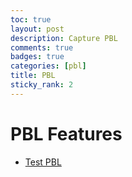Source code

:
 ```yaml
---
toc: true
layout: post
description: Capture PBL
comments: true
badges: true
categories: [pbl]
title: PBL
sticky_rank: 2
---
```


# PBL Features

- [Test PBL](/_posts/2022-08-29-testpbl.md)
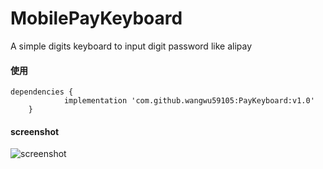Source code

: # MobilePayKeyboard
A simple digits keyboard to input digit password like alipay



#### 使用

```
dependencies {
	        implementation 'com.github.wangwu59105:PayKeyboard:v1.0'
	}
```



#### screenshot
![screenshot](https://github.com/huzongyao/MobilePayKeyboard/blob/master/img/184546.gif?raw=true)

> _Task goal_: A single number is the whole answer: the tally of lines in the entries that hold "github".

> _Answer area_: 2